EXERCISE: Work through the data below and give the number of lines holding the word "return", without any other text.

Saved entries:
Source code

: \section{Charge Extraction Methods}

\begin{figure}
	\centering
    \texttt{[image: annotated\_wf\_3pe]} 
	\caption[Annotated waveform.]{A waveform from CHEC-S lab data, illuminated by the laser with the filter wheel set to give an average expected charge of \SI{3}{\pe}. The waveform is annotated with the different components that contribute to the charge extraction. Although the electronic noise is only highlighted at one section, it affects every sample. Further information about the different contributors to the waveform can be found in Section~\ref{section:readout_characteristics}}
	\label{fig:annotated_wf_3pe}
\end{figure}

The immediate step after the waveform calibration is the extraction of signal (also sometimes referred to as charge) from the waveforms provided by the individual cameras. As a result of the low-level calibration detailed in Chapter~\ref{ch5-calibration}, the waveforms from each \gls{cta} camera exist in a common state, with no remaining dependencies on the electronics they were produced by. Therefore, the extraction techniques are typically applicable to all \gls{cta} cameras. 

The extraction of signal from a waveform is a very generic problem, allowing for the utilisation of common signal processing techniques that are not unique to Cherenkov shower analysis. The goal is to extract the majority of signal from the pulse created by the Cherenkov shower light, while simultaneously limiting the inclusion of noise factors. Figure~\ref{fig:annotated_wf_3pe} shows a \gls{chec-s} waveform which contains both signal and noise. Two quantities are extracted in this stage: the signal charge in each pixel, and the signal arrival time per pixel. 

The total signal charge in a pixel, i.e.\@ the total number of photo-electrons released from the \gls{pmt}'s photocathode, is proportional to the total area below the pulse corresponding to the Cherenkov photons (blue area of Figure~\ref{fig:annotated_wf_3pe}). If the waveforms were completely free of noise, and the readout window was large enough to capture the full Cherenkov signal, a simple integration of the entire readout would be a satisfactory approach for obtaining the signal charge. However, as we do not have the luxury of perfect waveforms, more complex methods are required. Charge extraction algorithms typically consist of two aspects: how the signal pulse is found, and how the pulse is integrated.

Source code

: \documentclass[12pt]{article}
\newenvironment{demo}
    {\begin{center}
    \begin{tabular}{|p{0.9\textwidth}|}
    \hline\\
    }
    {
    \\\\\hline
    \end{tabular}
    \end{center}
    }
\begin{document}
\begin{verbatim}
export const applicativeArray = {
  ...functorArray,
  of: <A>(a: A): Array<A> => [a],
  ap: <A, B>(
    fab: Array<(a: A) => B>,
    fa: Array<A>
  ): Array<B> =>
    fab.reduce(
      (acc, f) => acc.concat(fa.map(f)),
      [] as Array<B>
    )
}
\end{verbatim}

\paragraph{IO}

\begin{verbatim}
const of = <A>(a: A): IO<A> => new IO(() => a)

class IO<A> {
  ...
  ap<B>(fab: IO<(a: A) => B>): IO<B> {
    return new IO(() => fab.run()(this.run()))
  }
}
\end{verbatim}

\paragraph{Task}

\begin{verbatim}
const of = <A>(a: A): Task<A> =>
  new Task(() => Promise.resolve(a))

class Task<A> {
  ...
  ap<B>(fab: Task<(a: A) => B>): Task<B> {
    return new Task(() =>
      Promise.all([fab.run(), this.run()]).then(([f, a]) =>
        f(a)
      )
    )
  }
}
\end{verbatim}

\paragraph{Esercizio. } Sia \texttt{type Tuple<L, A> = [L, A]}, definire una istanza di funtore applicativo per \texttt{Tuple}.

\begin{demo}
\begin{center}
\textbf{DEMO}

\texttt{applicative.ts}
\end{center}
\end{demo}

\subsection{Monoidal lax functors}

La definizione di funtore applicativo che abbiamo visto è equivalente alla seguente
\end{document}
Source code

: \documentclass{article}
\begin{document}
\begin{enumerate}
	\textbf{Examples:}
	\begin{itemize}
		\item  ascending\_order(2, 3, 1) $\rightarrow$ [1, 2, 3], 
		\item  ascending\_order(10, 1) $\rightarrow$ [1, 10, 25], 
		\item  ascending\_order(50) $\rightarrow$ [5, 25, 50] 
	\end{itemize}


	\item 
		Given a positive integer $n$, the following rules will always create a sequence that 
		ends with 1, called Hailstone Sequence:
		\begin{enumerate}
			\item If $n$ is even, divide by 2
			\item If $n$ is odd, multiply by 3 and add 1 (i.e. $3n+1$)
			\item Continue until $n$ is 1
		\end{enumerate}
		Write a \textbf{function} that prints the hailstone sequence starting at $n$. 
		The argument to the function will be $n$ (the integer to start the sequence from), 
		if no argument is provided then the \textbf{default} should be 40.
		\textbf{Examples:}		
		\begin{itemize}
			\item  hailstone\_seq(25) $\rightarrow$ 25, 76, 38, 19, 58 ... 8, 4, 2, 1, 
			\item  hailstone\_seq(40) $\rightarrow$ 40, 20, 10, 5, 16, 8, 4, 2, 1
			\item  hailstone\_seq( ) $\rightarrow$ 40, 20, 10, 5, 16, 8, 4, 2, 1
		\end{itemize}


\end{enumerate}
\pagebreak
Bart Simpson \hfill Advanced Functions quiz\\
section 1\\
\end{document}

REPLY TO THE EXERCISE: 2